> [Exercise brief] Give the number of lines in this listing that contain the word "dettagli", and nothing else.

> [The data]
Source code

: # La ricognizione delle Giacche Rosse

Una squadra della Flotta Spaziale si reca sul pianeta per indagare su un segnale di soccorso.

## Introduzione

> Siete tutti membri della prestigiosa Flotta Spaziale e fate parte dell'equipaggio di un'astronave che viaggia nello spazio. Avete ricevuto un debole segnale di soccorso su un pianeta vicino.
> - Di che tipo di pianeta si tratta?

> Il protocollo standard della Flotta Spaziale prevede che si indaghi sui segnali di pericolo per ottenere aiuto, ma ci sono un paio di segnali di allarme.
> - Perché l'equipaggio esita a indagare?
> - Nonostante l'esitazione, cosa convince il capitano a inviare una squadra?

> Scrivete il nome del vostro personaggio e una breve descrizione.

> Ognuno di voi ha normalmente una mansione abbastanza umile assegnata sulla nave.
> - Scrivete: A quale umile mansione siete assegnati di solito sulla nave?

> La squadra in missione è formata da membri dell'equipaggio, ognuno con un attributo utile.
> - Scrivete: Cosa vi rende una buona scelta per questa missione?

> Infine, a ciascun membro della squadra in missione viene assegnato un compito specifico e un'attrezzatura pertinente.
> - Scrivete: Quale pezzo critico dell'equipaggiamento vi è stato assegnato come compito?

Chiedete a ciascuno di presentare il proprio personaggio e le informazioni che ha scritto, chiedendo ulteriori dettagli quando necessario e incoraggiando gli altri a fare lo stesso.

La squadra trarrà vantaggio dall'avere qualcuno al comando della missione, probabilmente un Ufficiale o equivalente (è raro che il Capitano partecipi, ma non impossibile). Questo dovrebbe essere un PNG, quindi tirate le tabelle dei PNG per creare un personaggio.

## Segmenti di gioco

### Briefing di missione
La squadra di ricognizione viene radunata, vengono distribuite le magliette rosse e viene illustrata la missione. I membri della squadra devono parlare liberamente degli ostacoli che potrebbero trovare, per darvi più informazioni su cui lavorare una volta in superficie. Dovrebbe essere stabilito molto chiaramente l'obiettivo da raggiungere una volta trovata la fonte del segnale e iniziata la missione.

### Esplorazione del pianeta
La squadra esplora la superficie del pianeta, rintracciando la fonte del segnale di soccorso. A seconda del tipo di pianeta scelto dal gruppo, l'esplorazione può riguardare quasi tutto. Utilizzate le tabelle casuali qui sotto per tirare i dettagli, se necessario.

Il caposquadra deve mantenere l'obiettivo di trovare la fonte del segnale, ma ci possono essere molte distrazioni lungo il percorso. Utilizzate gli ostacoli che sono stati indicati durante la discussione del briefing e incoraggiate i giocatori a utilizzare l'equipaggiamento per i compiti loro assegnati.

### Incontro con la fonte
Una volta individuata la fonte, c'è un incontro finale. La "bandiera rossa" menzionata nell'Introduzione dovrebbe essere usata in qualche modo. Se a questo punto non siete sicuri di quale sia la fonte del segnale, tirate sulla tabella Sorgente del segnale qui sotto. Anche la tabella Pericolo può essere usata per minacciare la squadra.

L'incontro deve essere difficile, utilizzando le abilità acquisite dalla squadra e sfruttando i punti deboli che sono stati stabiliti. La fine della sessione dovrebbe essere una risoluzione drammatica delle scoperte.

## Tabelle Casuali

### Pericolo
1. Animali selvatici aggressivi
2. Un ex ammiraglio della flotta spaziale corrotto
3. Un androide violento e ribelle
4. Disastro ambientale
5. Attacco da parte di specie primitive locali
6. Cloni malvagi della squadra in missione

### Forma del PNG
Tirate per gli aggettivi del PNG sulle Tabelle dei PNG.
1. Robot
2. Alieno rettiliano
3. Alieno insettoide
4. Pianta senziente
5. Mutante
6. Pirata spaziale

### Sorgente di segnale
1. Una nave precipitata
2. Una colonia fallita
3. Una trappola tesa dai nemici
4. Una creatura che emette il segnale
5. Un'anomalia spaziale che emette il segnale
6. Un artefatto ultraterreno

> [Result of this task] 2